SUPPLIED RECORDS: Begin
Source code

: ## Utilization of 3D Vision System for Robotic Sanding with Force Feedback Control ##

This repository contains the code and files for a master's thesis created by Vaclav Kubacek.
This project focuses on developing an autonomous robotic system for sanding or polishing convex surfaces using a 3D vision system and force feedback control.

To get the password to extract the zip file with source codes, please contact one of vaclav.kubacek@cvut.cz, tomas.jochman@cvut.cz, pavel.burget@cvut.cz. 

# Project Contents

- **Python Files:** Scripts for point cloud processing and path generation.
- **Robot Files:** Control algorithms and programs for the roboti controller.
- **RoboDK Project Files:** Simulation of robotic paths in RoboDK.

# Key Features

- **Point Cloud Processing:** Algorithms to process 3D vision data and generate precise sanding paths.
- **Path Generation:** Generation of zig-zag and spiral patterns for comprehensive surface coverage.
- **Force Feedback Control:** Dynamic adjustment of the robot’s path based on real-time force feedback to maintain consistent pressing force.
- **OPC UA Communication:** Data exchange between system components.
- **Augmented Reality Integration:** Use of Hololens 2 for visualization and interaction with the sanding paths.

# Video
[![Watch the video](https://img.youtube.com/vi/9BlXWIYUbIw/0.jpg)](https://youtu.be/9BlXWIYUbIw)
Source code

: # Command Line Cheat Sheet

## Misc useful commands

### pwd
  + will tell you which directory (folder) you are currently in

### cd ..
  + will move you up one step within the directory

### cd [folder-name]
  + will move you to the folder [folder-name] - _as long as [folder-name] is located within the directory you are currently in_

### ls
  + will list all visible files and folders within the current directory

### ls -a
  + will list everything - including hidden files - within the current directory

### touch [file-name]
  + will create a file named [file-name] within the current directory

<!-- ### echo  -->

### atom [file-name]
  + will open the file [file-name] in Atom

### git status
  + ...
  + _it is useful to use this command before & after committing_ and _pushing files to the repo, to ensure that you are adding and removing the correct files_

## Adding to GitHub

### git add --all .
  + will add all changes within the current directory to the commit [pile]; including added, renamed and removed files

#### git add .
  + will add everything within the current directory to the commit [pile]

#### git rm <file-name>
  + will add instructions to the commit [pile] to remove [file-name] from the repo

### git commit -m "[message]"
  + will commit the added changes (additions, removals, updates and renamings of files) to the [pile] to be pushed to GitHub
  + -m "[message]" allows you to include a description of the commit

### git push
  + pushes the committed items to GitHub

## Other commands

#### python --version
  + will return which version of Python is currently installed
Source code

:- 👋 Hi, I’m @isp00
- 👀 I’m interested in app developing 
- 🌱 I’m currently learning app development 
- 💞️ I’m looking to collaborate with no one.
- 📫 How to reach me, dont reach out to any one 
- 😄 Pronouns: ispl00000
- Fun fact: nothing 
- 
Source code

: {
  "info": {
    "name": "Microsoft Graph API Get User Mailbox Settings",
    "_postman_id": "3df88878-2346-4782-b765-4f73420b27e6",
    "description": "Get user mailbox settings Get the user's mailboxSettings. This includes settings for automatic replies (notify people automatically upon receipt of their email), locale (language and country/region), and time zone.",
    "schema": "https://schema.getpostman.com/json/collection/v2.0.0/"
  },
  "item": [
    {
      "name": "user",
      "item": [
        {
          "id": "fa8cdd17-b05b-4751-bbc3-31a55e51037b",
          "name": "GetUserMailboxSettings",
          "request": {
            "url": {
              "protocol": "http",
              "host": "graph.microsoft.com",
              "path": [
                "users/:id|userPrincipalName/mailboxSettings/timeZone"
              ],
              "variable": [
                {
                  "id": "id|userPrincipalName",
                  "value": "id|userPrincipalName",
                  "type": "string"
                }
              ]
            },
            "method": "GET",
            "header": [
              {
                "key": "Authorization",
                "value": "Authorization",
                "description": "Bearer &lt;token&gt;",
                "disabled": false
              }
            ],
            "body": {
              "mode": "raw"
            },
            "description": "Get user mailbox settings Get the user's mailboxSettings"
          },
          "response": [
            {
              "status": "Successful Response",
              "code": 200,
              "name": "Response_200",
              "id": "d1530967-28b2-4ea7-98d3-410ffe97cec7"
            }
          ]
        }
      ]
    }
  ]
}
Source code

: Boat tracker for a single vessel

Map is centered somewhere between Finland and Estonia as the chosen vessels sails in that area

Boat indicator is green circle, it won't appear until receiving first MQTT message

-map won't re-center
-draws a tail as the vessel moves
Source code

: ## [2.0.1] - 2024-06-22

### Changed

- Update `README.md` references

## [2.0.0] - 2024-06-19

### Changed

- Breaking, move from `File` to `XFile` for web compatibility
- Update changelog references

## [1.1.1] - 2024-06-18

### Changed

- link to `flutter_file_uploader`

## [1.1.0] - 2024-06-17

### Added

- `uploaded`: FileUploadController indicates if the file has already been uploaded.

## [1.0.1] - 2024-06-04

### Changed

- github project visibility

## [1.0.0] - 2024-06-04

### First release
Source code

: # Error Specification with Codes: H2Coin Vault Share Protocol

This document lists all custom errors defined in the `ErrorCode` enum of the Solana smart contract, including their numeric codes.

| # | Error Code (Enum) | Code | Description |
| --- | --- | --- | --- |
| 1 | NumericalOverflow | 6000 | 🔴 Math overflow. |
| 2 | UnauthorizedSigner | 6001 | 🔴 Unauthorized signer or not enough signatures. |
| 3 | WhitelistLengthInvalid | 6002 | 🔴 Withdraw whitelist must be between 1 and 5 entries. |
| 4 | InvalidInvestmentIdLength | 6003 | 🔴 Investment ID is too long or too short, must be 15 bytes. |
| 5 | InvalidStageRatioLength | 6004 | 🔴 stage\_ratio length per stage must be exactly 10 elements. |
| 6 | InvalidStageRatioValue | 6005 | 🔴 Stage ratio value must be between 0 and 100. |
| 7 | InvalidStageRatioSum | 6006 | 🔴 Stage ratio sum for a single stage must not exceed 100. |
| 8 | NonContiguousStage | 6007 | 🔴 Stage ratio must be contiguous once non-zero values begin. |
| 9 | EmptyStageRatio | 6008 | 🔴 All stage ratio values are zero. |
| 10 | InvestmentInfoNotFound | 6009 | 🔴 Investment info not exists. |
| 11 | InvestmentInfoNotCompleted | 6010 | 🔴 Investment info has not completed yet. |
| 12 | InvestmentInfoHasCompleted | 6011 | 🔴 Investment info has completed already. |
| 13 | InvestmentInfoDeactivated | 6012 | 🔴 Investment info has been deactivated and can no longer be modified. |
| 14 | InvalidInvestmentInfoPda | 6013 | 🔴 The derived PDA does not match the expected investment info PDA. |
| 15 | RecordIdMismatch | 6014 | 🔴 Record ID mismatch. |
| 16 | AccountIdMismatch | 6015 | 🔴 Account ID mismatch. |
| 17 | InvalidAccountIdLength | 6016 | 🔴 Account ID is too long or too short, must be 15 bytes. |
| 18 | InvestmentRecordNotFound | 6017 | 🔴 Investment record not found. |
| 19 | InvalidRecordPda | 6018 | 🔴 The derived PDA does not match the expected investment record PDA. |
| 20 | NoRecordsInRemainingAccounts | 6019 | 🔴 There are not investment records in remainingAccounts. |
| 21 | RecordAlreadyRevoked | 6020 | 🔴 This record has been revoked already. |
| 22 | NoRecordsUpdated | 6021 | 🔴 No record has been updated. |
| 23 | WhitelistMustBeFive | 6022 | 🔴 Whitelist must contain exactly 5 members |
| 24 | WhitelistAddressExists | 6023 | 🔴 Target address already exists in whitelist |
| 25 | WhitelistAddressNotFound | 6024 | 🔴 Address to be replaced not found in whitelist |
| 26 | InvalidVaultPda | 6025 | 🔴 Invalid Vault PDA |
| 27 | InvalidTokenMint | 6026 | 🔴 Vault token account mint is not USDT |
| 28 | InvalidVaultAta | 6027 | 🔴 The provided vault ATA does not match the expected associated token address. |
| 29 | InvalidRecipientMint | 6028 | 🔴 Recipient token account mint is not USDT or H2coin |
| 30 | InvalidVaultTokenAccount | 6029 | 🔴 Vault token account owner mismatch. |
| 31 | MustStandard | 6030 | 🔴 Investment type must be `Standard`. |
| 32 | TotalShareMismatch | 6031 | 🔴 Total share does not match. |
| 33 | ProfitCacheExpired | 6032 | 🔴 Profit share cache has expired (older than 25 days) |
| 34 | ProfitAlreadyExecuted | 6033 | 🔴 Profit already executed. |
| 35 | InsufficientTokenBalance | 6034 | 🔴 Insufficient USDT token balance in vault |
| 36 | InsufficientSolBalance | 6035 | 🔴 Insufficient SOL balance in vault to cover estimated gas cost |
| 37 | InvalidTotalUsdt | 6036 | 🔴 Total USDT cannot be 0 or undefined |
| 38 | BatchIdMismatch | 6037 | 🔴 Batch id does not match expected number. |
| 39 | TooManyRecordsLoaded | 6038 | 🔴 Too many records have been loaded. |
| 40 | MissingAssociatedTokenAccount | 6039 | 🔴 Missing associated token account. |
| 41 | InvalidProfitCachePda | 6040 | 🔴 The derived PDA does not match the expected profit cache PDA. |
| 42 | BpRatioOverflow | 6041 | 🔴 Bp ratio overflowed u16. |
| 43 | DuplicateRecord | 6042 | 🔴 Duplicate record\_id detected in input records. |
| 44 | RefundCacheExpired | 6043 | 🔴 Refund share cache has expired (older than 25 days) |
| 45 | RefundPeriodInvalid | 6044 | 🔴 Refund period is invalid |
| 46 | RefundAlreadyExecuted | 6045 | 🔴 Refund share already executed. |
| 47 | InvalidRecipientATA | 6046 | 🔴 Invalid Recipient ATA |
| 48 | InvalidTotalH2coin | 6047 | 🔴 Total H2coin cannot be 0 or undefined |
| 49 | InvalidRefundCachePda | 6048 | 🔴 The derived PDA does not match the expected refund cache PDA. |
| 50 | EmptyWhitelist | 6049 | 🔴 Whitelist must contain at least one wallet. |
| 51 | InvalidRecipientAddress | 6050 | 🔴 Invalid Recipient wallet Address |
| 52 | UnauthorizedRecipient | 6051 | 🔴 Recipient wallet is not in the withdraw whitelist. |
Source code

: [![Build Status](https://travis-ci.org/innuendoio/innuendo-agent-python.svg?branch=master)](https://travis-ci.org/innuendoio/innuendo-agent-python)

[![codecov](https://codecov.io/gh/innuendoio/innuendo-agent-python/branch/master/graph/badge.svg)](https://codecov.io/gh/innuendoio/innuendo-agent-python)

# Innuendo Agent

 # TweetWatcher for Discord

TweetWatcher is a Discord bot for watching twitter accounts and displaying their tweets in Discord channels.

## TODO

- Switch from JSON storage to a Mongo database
SUPPLIED RECORDS: End
#### [BRIEF]
Read the listing above, then copy every line that includes the string "including".

#### [SOLVED PROBLEM]
  + will list everything - including hidden files - within the current directory
  + will add all changes within the current directory to the commit [pile]; including added, renamed and removed files
This document lists all custom errors defined in the `ErrorCode` enum of the Solana smart contract, including their numeric codes.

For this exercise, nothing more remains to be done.